Life insurance may be the only way to create an estate immediately. What exactly does this mean? There are many benefits to purchasing term life insurance but this ability to so simply create an estate among the many options that require time, attorneys, and money may be one of the greatest. Let’s look at how you can instantly create an estate.
First, what is an estate? A person’s estate in simple terms is the net total of assets, properties and other items that are owned. The context we are using the word estate in has to do with the plan for how these assets will be handled upon the trigger of some event..such as the death of the owner. This is usually handled via documents such as wills, deeds, and/or trusts. Estate planning is a world onto itself and is not within the purview of this website. How we are concerned with estates and estate planning is the singular ability of life insurance to immediately create an estate with out other documents such as will, deeds, or trusts. Typically, an estate planner or attorney helps to craft these documents under the heading of estate planning for a person as each person’s situation is different and requires a specific fit.
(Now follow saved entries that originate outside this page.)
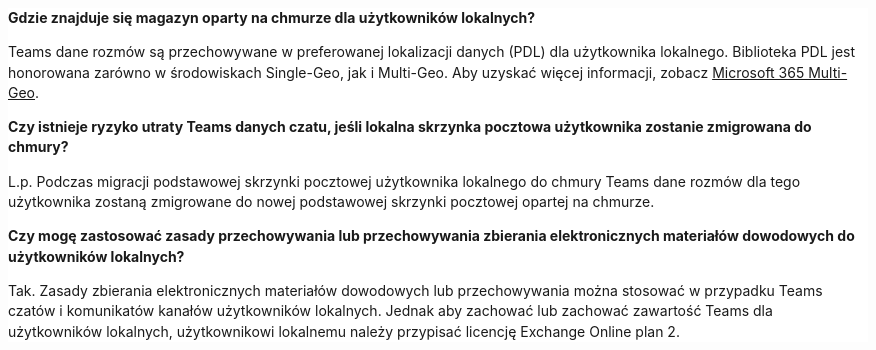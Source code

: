 **Gdzie znajduje się magazyn oparty na chmurze dla użytkowników lokalnych?**
  
Teams dane rozmów są przechowywane w preferowanej lokalizacji danych (PDL) dla użytkownika lokalnego. Biblioteka PDL jest honorowana zarówno w środowiskach Single-Geo, jak i Multi-Geo. Aby uzyskać więcej informacji, zobacz [Microsoft 365 Multi-Geo](../enterprise/microsoft-365-multi-geo.md).

**Czy istnieje ryzyko utraty Teams danych czatu, jeśli lokalna skrzynka pocztowa użytkownika zostanie zmigrowana do chmury?**
  
L.p. Podczas migracji podstawowej skrzynki pocztowej użytkownika lokalnego do chmury Teams dane rozmów dla tego użytkownika zostaną zmigrowane do nowej podstawowej skrzynki pocztowej opartej na chmurze.
  
 **Czy mogę zastosować zasady przechowywania lub przechowywania zbierania elektronicznych materiałów dowodowych do użytkowników lokalnych?**
  
Tak. Zasady zbierania elektronicznych materiałów dowodowych lub przechowywania można stosować w przypadku Teams czatów i komunikatów kanałów użytkowników lokalnych. Jednak aby zachować lub zachować zawartość Teams dla użytkowników lokalnych, użytkownikowi lokalnemu należy przypisać licencję Exchange Online plan 2.
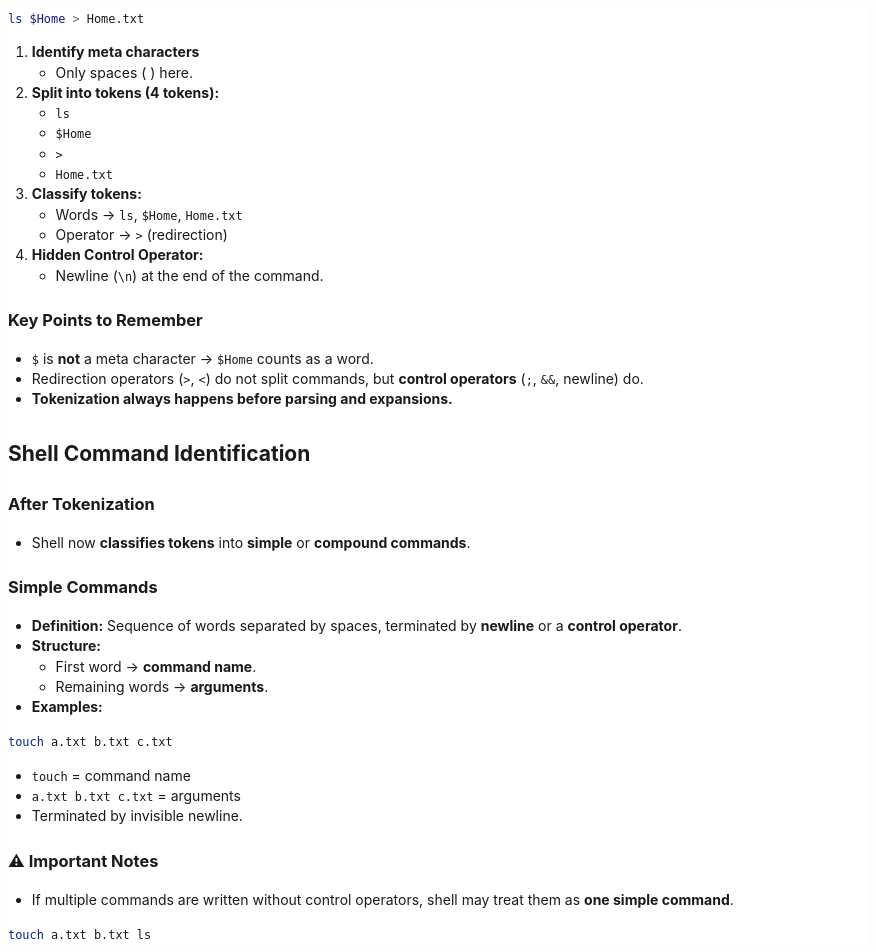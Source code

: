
 ```bash
ls $Home > Home.txt
```

1. **Identify meta characters**
   - Only spaces ( ) here.
2. **Split into tokens (4 tokens):**
   - `ls`
   - `$Home`
   - `>`
   - `Home.txt`
3. **Classify tokens:**
   - Words → `ls`, `$Home`, `Home.txt`
   - Operator → `>` (redirection)
4. **Hidden Control Operator:**
   - Newline (`\n`) at the end of the command.
### Key Points to Remember

- `$` is **not** a meta character → `$Home` counts as a word.
- Redirection operators (`>`, `<`) do not split commands, but **control operators** (`;`, `&&`, newline) do.
- **Tokenization always happens before parsing and expansions.**


## Shell Command Identification

### After Tokenization

- Shell now **classifies tokens** into **simple** or **compound commands**.
### Simple Commands

- **Definition:** Sequence of words separated by spaces, terminated by **newline** or a **control operator**.
- **Structure:**
   - First word → **command name**.
   - Remaining words → **arguments**.
- **Examples:**

```bash
touch a.txt b.txt c.txt
```

   - `touch` = command name
   - `a.txt b.txt c.txt` = arguments
   - Terminated by invisible newline.

### ⚠️ Important Notes

- If multiple commands are written without control operators, shell may treat them as **one simple command**.

```bash
touch a.txt b.txt ls
```
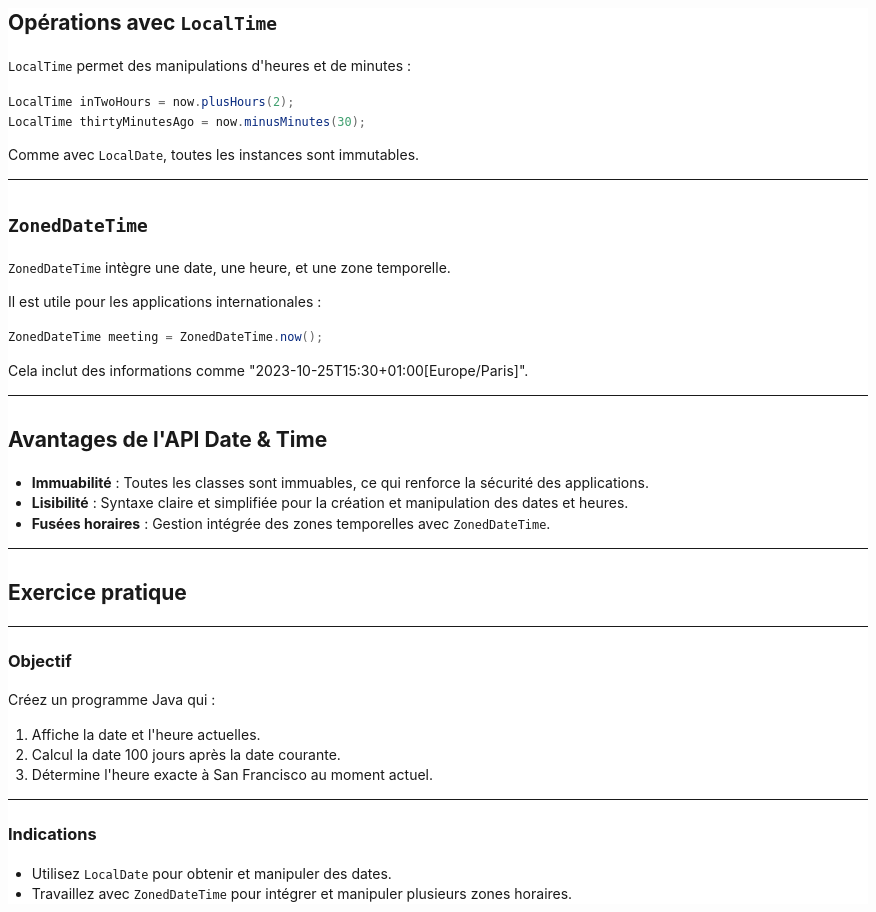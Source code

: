 
## Opérations avec `LocalTime`

`LocalTime` permet des manipulations d'heures et de minutes :

```java
LocalTime inTwoHours = now.plusHours(2);
LocalTime thirtyMinutesAgo = now.minusMinutes(30);
```

Comme avec `LocalDate`, toutes les instances sont immutables.

---

## `ZonedDateTime`

`ZonedDateTime` intègre une date, une heure, et une zone temporelle.

Il est utile pour les applications internationales :

```java
ZonedDateTime meeting = ZonedDateTime.now();
```

Cela inclut des informations comme "2023-10-25T15:30+01:00[Europe/Paris]".

---

## Avantages de l'API Date & Time

- **Immuabilité** : Toutes les classes sont immuables, ce qui renforce la sécurité des applications.
- **Lisibilité** : Syntaxe claire et simplifiée pour la création et manipulation des dates et heures.
- **Fusées horaires** : Gestion intégrée des zones temporelles avec `ZonedDateTime`.

---

## Exercice pratique
---
### Objectif

Créez un programme Java qui :

1. Affiche la date et l'heure actuelles.
2. Calcul la date 100 jours après la date courante.
3. Détermine l'heure exacte à San Francisco au moment actuel.

---

### Indications

- Utilisez `LocalDate` pour obtenir et manipuler des dates.
- Travaillez avec `ZonedDateTime` pour intégrer et manipuler plusieurs zones horaires.
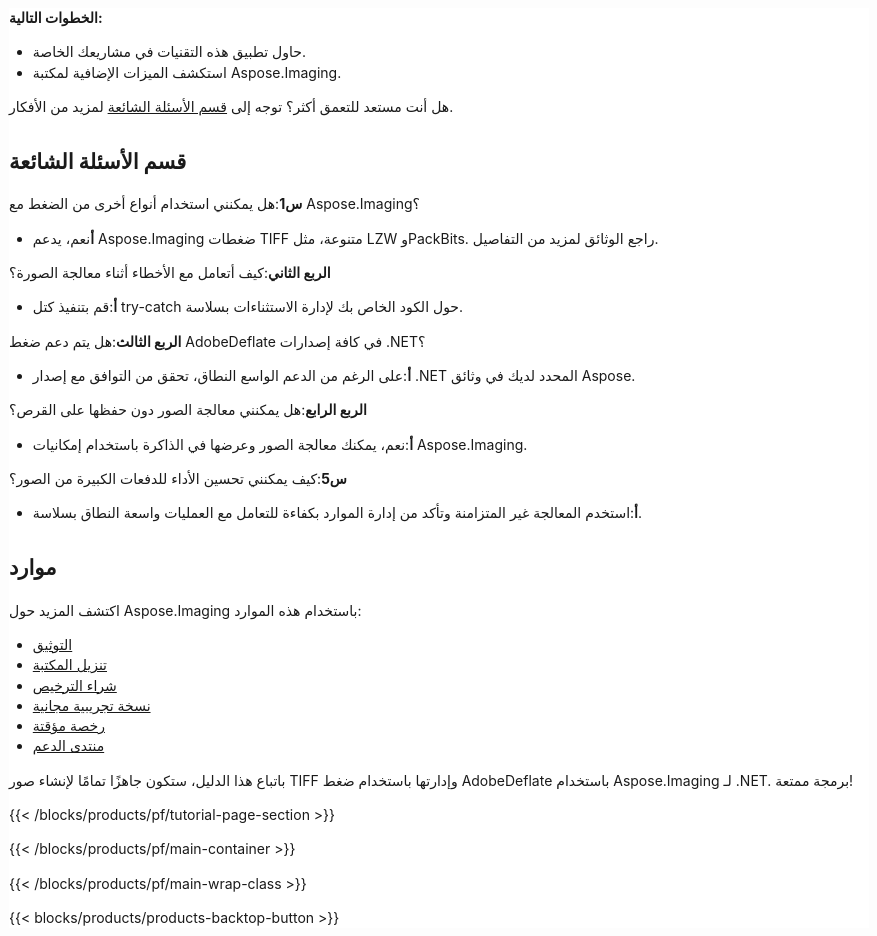 **الخطوات التالية:**
- حاول تطبيق هذه التقنيات في مشاريعك الخاصة.
- استكشف الميزات الإضافية لمكتبة Aspose.Imaging.

هل أنت مستعد للتعمق أكثر؟ توجه إلى [قسم الأسئلة الشائعة](#faq-section) لمزيد من الأفكار.

## قسم الأسئلة الشائعة

**س1**:هل يمكنني استخدام أنواع أخرى من الضغط مع Aspose.Imaging؟
- **أ**نعم، يدعم Aspose.Imaging ضغطات TIFF متنوعة، مثل LZW وPackBits. راجع الوثائق لمزيد من التفاصيل.

**الربع الثاني**:كيف أتعامل مع الأخطاء أثناء معالجة الصورة؟
- **أ**:قم بتنفيذ كتل try-catch حول الكود الخاص بك لإدارة الاستثناءات بسلاسة.

**الربع الثالث**:هل يتم دعم ضغط AdobeDeflate في كافة إصدارات .NET؟
- **أ**:على الرغم من الدعم الواسع النطاق، تحقق من التوافق مع إصدار .NET المحدد لديك في وثائق Aspose.

**الربع الرابع**:هل يمكنني معالجة الصور دون حفظها على القرص؟
- **أ**:نعم، يمكنك معالجة الصور وعرضها في الذاكرة باستخدام إمكانيات Aspose.Imaging.

**س5**:كيف يمكنني تحسين الأداء للدفعات الكبيرة من الصور؟
- **أ**:استخدم المعالجة غير المتزامنة وتأكد من إدارة الموارد بكفاءة للتعامل مع العمليات واسعة النطاق بسلاسة.

## موارد
اكتشف المزيد حول Aspose.Imaging باستخدام هذه الموارد:
- [التوثيق](https://reference.aspose.com/imaging/net/)
- [تنزيل المكتبة](https://releases.aspose.com/imaging/net/)
- [شراء الترخيص](https://purchase.aspose.com/buy)
- [نسخة تجريبية مجانية](https://releases.aspose.com/imaging/net/)
- [رخصة مؤقتة](https://purchase.aspose.com/temporary-license/)
- [منتدى الدعم](https://forum.aspose.com/c/imaging/10)

باتباع هذا الدليل، ستكون جاهزًا تمامًا لإنشاء صور TIFF وإدارتها باستخدام ضغط AdobeDeflate باستخدام Aspose.Imaging لـ .NET. برمجة ممتعة!

{{< /blocks/products/pf/tutorial-page-section >}}

{{< /blocks/products/pf/main-container >}}

{{< /blocks/products/pf/main-wrap-class >}}

{{< blocks/products/products-backtop-button >}}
Estate planning is important in that it correctly states how things will progress during the process of probate. Probate is the the legal process of administering a deceased person’s estate.
Although there are many variables that come into play during the process of estate planning (hence the need for a professional estate planner), only life insurance creates an immediate estate. This means that the contract itself automatically dictates where the life policy benefit will go. To some extent, the life insurance policy allows this money to bypass the sometimes complicated and technical world of probate. It’s built directly into the contract and does not need to be established elsewhere to correctly be processed when the insured person passes away. This is a relief and part of the attraction to life insurance. The benefit of the “head of the line” status for life insurance benefits is that in avoiding probate, it also by that nature avoids taxation and potential debts. It passes directly to the life insurance beneficiary. If an asset is not correctly handled during the estate planning process, it can be subject to probate which may lead to taxation, offsets by existing debts, and other complications.
In some ways, life insurance benefits are like property in the context of estate planning. It’s pretty remarkable that a monthly premium of $40-50 can result in a non-taxed $500K or half a million dollars if a person passes away. This $500K is no different than a liquidated piece of property which is not subject to taxation, debts, etc. There is a huge different between $500K before and after tax. When money comes to a person in a lump sum, the maximum tax limit is usually applied to the large amount. The ability to create an immediate estate is just one more advantage of purchasing term life insurance.